La proposition II 12 ne précise pas si l’idée de la chose singulière existant en acte constitue l’être actuel ou l’être formel de l’Ame. Conjointement, dans l’énoncé de la proposition même, Spinoza suppose que l’objet de cette idée est un mode étendu : un corps.

« Ce qui arrive dans l’objet de l’idée » est une affection de cet objet. La démonstration procède en montrant que l’idée de tout ce qui arrive dans l’objet est nécessairement donnée en Dieu en tant qu’il constitue l’Ame et, par suite, doit être dans l’Ame elle-même. Comme l’être objectif ou l’idée d’un mode est dans l’entendement infini (puissance de penser), et comme dans la même mesure (quatenus) la substance constitue l’Ame (puissance d’agir), l’idée de ce mode qui est en Dieu sera aussi dans l’Ame. La proposition ne s’appuie plus sur l’incapacité pour un entendement fini d’avoir l’idée qui constitue un être formel inexistant et indistinct pour lui. Son argument n’est plus épistémologique mais derechef ontologique, puisqu’il s’appuie directement sur l’égalité des puissances de penser et d’agir en Dieu en vertu du parallélisme (II 12 fait référence à II 7 via II 9). Par sa puissance de penser, Dieu possèdera dès lors l’être objectif d’un mode étendu qui correspond formellement (selon la puissance d’agir) au mode de penser qu’est l’Ame.
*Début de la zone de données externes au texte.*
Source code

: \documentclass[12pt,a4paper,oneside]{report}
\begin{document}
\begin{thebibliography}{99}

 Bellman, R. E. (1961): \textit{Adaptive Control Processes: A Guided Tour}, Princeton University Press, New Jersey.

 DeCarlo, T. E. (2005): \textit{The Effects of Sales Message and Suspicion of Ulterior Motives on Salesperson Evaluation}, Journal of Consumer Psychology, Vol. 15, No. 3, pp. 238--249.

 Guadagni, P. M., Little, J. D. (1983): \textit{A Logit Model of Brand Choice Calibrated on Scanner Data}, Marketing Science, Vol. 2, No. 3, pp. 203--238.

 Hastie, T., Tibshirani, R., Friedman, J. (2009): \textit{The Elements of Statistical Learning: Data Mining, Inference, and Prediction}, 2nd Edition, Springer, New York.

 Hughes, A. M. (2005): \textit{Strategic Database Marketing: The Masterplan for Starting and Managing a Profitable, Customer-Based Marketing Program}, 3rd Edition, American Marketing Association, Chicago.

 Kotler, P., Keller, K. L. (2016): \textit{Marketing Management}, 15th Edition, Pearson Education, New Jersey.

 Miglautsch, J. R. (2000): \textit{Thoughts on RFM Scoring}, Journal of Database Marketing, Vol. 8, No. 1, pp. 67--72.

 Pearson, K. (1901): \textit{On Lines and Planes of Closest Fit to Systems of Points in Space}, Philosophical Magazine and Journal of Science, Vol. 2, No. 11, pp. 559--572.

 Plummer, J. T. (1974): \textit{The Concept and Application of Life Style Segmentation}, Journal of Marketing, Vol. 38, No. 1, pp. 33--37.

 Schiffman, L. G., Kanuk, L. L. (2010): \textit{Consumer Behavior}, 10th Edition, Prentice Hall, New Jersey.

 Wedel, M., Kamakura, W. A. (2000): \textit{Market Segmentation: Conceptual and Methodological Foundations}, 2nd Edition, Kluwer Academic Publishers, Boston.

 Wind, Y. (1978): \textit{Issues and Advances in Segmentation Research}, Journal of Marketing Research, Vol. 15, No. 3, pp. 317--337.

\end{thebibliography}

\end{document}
Cette correspondance est établie ontologiquement et non plus à partir des capacités épistémiques dévolues au deuxième genre, comme elle l’était en II 11. Cette dernière énonçait quelque chose de tout à fait général. A présent, II 12 s’efforce plutôt d’établir les conditions ontologiques minima de l’imagination. En effet, la proposition énonce que tout ce qui arrive dans l’objet de cette idée qui constitue l’Ame doit être perçu par l’Ame. Cela ne veut pas dire que cette connaissance puisse être adéquate. Pour qu’elle puisse l’être, il ne suffit pas que le mode de penser (l’Ame) corresponde au mode étendu dont Dieu a l’être objectif ou l’idée. Il faut en outre qu’il y ait un être objectif de cette Ame elle-même, une Ame de l’Ame, par laquelle elle puisse considérer elle-même la correspondance avec le mode étendu : ce qui, du reste, constitue toute l’Ethique et était supposé, d’une façon toute générale, par la proposition précédente.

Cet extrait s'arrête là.